I lean forward, ignoring the wail of the siren. “In fact, if I told you some of the things I’ve found out, you might be inclined to call it a conspiracy yourself. But I’ve dropped it, anyway. Okay? So could you do me the favor of…”
I trail off as the sound of voices rise around us, joining the noise of the sirens. A woman runs past, pointing at the sky. Nearby, someone else is screaming. “Something’s crashed into the Sears Tower!”
Longdale stands, turning to look out at the street. I follow his gaze. All around us, people are staring up at the sky. Some are standing and pointing. Others are moving forward, arms pointed up toward the sky. I feel a sinking sensation, deep in my gut as I turn to follow their gaze. Above us, the Sears Tower stretches into the sky. Near its apex, a plume of smoke billows out.
Immediately, my heart is beating faster. I feel my hands go clammy, and the noise begins to fade around me. For a moment, I am back on that street in Saudi Arabia, the sound of gunfire still echoing in my ears as a crowd of screaming children run away from the gunshots.
This time, the crowd is running toward the fire.
“What happened?” I ask, my voice weak.
A woman in a suit answers without looking as she jogs by. “They’re saying it was a plane!”

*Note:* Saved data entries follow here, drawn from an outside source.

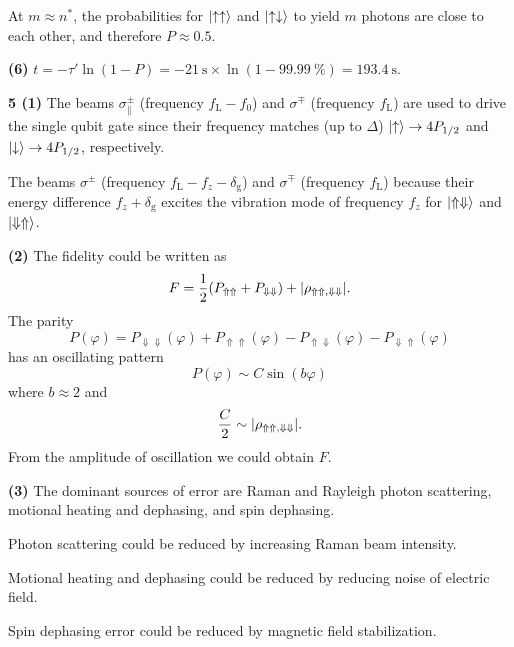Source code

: \documentclass{article}
\makeatletter
\newcommand*{\shifttext}[1]{%
  \settowidth{\@tempdima}{#1}%
  \hspace{-\@tempdima}#1%
}
\newcommand{\plabel}[1]{%
\shifttext{\textbf{#1}\quad}%
}
\newcommand{\prule}{%
\begin{center}%
\hdashrule[0.5ex]{.99\linewidth}{1pt}{1pt 2.5pt}%
\end{center}%
}
\makeatother
\begin{document}
At $m\approx n^*$, the probabilities for $\ket{\uparrow\uparrow}$ and $\ket{\uparrow\downarrow}$ to yield $m$ photons are close to each other, and therefore $P\approx \num{0.5}$.

\plabel{(6)}%
$t = -\tau' \ln (1-P) = -\SI{21}{\second}\times \ln(1-\SI{99.99}{\percent}) = \SI{193.4}{\second}$.

\prule

\plabel{5 (1)}%
The beams $\sigma^\pm_\parallel$ (frequency $f_{\mathrm{L}} - f_0$) and $\sigma^\mp$ (frequency $f_{\mathrm{L}}$) are used to drive the single qubit gate since their frequency matches (up to $\Delta$) $\ket{\uparrow} \rightarrow 4P_{1/2}$ and $\ket{\downarrow} \rightarrow 4P_{1/2}$, respectively.
\par
The beams $\sigma^\pm$ (frequency $f_{\mathrm{L}} - f_{z} - \delta_{\mathrm{g}}$) and $\sigma^\mp$ (frequency $f_{\mathrm{L}}$) because their energy difference $f_{z} + \delta_{\mathrm{g}}$ excites the vibration mode of frequency $f_z$ for $\ket{\Uparrow\Downarrow}$ and $\ket{\Downarrow\Uparrow}$.

\plabel{(2)}%
The fidelity could be written as
\[ F = \frac{1}{2}(P_{\Uparrow\Uparrow} + P_{\Downarrow\Downarrow}) + \abs{\rho_{\Uparrow\Uparrow,\Downarrow\Downarrow}}. \]
The parity
\[ P(\varphi) = P_{\Downarrow\Downarrow}(\varphi) + P_{\Uparrow\Uparrow}(\varphi) - P_{\Uparrow\Downarrow}(\varphi) - P_{\Downarrow\Uparrow}(\varphi) \]
has an oscillating pattern
\[ P(\varphi) \sim C \sin(b \varphi) \]
where $b\approx 2$ and
\[ \frac{C}{2} \sim \abs{\rho_{\Uparrow\Uparrow,\Downarrow\Downarrow}}. \]
From the amplitude of oscillation we could obtain $F$.

\plabel{(3)}%
The dominant sources of error are Raman and Rayleigh photon scattering, motional heating and dephasing, and spin dephasing.
\par
Photon scattering could be reduced by increasing Raman beam intensity.
\par
Motional heating and dephasing could be reduced by reducing noise of electric field.
\par
Spin dephasing error could be reduced by magnetic field stabilization.


% 
% 
\end{document}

“What, it just crashed into the Sears Tower?” Longdale asks.
“I saw it myself.” This time, it’s a street vendor. Egyptian by the looks of him. “It crashed straight into the building!”

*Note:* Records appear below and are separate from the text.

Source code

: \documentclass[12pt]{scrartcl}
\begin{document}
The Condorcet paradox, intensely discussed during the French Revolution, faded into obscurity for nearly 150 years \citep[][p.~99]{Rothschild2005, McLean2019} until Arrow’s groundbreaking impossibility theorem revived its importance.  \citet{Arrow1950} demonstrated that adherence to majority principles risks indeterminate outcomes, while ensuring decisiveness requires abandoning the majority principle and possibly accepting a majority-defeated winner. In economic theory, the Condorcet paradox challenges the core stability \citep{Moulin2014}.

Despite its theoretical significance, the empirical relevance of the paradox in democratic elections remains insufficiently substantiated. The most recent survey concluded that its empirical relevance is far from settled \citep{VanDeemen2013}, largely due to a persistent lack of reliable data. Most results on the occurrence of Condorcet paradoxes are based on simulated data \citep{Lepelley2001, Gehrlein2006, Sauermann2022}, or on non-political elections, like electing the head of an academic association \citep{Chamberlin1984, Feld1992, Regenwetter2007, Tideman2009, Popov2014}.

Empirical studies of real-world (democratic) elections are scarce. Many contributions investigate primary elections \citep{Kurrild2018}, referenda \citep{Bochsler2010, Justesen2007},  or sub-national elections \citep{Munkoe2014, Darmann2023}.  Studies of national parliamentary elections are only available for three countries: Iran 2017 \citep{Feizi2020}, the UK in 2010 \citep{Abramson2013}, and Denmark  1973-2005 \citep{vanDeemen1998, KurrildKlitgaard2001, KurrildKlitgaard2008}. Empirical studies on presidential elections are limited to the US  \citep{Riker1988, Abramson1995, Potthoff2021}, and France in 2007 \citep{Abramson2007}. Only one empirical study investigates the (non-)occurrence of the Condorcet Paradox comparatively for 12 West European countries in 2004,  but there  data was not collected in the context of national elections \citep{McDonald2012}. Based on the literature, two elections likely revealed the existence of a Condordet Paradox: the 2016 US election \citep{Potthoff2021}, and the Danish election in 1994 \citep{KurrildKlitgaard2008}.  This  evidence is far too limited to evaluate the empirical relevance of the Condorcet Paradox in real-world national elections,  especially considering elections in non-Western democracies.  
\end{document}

“That doesn’t just happen,” I say to no one in particular.
“Come on!” Longdale says, taking off down the street.
“Where are you going?” But I already know the answer. He’s running toward the building.
The Egyptian man grabs me by the arm. “People are going to need help.”
I snatch up my camera and throw the strap around my neck. We sprint down Michigan Ave. around stopped and slowly driving cars. Some of them with windows open, the drivers leaning practically all the way out for a better view. To our left, the construction underway for the upcoming Millennium Park has stalled completely. Construction workers line the street, hard hats in hand as they all stare up at the skyline just southwest of us. The Sears Tower looms over the other buildings, coming in and out of view, but the column of smoke rising from it is ever present.
We slow at a point where stopped traffic clogs the street.
“This way!” The Egyptian man calls out. We turn down Monroe. The sidewalks are already crowded with people. The traffic here has bottle-necked at Michigan Ave. but it clears enough just east of there that we can easily run around the vehicles. Ahead of me, I see Longdale weaving through the cars as well.
“Longdale!” I shout.
He doesn’t hear me.
We pause at Clark Street as a line of police cars and fire trucks push their way down the street. The air is thicker here. Darker. I cough, noticing the smoke for the first time. I see Longdale again, just a few feet ahead, and rush to catch up with him.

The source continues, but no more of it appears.